### EXERCISE REQUIREMENTS
Starting at the first line of the data below, repeat each line word for word up to and including the line with "Un cavalier choisit".

### DATA FOR THE TASK
++++++

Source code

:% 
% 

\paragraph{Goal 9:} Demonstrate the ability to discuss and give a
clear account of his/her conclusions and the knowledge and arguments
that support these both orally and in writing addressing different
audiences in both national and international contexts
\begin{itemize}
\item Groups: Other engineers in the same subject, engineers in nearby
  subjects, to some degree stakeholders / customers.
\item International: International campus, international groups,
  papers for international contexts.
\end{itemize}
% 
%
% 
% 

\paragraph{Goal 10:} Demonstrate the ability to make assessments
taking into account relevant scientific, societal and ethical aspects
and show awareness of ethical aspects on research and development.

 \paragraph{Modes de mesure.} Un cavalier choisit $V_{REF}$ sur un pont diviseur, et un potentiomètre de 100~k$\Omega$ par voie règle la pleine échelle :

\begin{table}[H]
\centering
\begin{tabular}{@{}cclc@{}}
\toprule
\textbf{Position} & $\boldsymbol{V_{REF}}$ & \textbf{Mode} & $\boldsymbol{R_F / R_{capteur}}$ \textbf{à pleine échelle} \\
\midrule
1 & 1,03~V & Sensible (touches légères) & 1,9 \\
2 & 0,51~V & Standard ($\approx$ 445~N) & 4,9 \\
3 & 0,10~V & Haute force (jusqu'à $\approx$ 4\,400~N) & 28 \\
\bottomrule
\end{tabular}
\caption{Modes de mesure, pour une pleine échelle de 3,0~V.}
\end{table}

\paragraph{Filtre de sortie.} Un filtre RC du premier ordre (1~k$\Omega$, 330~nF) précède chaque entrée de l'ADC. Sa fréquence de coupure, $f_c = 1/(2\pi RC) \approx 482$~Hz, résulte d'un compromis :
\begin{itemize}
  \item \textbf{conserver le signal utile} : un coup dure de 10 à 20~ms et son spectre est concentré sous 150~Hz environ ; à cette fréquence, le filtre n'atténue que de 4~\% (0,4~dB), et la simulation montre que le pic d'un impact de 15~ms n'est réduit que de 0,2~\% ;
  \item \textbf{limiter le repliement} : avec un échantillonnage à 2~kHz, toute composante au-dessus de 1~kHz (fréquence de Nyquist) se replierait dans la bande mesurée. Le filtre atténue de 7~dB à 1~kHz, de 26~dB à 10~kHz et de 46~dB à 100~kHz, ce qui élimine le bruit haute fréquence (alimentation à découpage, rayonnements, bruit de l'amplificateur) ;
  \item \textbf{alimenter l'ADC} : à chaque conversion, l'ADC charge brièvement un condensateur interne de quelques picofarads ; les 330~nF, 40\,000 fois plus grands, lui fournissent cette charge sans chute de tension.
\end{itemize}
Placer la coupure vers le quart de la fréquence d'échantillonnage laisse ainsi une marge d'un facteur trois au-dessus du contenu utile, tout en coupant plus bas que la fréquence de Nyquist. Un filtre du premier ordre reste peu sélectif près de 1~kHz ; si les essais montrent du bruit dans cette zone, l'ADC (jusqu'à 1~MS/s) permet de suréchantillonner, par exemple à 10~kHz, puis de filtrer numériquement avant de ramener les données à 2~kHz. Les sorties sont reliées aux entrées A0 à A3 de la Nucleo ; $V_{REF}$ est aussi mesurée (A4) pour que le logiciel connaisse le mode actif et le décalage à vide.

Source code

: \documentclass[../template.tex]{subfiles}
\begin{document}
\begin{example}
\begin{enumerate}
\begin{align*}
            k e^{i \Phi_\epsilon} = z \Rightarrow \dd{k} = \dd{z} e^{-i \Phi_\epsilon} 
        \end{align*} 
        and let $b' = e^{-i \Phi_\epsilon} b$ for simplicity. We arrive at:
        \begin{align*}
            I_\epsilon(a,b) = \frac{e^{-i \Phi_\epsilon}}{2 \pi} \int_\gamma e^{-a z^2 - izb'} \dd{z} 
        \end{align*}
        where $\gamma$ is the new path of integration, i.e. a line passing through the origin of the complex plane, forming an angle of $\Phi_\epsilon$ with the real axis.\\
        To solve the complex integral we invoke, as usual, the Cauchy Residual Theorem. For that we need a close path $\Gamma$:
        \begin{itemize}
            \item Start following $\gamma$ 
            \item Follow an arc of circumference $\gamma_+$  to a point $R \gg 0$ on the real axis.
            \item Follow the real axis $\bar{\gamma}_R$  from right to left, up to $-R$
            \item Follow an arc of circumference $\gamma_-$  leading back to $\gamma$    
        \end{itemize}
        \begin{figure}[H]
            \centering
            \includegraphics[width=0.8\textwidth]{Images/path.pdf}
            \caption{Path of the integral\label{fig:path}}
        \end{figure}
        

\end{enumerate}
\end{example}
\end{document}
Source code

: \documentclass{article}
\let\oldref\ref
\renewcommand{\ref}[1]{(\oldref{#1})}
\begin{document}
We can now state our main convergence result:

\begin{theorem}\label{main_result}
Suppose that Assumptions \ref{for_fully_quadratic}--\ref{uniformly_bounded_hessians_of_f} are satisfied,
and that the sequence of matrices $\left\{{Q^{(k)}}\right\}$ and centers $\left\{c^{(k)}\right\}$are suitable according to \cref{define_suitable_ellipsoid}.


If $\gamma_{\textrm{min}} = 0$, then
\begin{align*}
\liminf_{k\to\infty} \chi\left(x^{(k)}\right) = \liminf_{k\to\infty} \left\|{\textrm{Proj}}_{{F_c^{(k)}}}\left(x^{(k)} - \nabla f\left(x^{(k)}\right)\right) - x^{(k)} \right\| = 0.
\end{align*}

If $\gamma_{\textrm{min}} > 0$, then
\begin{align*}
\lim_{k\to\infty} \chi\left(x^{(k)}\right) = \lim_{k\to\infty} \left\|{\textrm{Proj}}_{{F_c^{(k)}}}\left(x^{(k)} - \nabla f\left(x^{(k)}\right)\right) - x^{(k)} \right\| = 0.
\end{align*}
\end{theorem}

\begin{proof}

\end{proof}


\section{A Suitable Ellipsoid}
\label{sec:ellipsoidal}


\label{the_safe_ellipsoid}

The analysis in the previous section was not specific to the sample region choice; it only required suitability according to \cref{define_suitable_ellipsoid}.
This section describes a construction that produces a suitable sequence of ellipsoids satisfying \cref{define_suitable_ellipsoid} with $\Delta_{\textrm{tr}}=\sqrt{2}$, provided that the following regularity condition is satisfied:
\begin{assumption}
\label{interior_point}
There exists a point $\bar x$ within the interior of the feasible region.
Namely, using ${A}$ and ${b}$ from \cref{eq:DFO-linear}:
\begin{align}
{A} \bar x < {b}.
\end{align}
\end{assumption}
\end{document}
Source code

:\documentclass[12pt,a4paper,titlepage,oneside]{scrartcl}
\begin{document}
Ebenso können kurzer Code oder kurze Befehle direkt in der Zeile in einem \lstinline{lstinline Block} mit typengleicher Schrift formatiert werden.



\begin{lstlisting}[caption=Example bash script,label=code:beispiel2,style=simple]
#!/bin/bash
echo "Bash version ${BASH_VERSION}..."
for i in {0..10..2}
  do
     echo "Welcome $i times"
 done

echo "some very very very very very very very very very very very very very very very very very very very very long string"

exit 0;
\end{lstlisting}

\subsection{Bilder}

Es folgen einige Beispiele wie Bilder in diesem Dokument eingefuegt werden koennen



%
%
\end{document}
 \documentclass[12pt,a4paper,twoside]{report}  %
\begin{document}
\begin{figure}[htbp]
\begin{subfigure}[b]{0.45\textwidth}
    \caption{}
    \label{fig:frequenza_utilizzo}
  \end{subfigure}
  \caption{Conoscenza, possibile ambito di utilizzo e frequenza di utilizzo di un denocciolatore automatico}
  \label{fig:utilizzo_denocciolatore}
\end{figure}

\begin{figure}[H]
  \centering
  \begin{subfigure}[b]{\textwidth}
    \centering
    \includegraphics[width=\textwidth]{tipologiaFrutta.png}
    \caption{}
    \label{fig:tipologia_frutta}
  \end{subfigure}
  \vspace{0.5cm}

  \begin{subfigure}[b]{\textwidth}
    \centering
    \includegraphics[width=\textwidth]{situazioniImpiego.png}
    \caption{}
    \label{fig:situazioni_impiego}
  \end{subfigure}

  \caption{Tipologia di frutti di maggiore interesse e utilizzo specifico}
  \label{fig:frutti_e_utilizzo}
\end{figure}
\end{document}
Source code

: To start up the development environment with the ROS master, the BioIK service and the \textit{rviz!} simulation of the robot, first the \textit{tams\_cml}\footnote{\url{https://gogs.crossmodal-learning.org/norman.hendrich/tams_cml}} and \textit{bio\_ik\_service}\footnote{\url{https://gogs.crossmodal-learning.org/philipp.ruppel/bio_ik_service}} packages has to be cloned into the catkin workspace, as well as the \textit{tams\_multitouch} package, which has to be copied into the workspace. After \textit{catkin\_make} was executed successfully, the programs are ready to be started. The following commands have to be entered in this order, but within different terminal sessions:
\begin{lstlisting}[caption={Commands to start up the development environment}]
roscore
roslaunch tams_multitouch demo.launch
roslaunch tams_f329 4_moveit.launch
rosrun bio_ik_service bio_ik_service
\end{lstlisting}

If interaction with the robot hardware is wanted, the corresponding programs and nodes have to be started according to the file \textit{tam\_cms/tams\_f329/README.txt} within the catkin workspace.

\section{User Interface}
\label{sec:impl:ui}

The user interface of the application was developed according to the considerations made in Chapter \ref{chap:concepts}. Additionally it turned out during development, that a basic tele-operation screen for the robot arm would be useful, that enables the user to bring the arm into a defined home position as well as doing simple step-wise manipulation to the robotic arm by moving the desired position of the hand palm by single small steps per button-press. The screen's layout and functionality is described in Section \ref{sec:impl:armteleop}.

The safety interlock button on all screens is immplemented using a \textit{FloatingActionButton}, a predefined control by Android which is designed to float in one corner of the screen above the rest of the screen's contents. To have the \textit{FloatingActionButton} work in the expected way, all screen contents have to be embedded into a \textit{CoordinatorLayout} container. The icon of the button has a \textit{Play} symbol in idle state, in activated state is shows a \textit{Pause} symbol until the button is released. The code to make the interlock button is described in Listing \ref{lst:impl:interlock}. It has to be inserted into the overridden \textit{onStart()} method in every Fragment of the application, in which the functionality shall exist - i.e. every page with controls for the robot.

++++++

### EXERCISE ANSWER
Source code

:% 
% 

\paragraph{Goal 9:} Demonstrate the ability to discuss and give a
clear account of his/her conclusions and the knowledge and arguments
that support these both orally and in writing addressing different
audiences in both national and international contexts
\begin{itemize}
\item Groups: Other engineers in the same subject, engineers in nearby
  subjects, to some degree stakeholders / customers.
\item International: International campus, international groups,
  papers for international contexts.
\end{itemize}
% 
%
% 
% 

\paragraph{Goal 10:} Demonstrate the ability to make assessments
taking into account relevant scientific, societal and ethical aspects
and show awareness of ethical aspects on research and development.

 \paragraph{Modes de mesure.} Un cavalier choisit $V_{REF}$ sur un pont diviseur, et un potentiomètre de 100~k$\Omega$ par voie règle la pleine échelle :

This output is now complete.